Samarinda (ANTARA Kaltim) - Klinik Pratama yang dikelola Badan Narkotika Nasional Kota Samarinda, Kalimantan Timur, membuka layanan rehabilitasi bagi pasien, khususnya anak-anak dan remaja yang kecanduan menghirup zat inhalan dari lem atau biasa dikenal dengan istilah "ngelem".

Kepala BNNK Samarinda AKBP Siti Zaekhomsyah di Samarinda, Selasa mengatakan BNN Pusat telah mengeluarkan surat edaran yang menginstruksikan semua klinik pratama di BNN provinsi maupun kabupaten/kota untuk menerima pasien ketergantungan zat adiktif lainnya, kecuali bahan adiktif untuk tembakau dan alkohol.

"Di Kota Samarinda, jenis zat inhalan yang marak disalahgunakan adalah lem.
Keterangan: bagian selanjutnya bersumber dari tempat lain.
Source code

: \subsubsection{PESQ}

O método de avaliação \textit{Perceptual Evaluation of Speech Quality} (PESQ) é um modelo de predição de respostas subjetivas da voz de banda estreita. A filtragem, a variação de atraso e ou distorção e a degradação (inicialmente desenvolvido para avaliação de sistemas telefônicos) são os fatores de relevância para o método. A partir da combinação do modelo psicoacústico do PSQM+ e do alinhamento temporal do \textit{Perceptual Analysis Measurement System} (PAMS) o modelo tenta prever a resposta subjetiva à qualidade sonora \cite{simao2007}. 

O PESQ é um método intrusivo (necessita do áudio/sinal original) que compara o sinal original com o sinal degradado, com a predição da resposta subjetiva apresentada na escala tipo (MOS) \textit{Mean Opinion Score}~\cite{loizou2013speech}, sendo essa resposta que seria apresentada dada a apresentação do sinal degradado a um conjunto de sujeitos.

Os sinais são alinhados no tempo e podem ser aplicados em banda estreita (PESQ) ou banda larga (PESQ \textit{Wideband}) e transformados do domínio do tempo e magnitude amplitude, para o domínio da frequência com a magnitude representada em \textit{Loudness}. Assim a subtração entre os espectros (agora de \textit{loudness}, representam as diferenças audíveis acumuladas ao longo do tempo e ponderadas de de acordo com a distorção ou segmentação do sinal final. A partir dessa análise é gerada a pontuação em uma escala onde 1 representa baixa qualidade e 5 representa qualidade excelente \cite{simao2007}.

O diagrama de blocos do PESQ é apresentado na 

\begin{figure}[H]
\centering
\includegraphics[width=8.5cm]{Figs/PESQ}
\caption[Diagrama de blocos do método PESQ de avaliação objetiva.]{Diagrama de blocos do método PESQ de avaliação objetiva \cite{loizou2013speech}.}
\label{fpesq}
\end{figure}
Silakan bagi masyarakat yang memiliki anak, kerabat atau saudara yang kecanduan ngelem bawa ke tempat kami untuk mengikuti rehabilitasi, gratis tanpa dipungut biaya," katanya.

Menurut ia, penanganan anak-anak korban penyalahgunaan inhalan harus mengutamakan kehati-hatian, mengingat usia anak-anak ini sensitif.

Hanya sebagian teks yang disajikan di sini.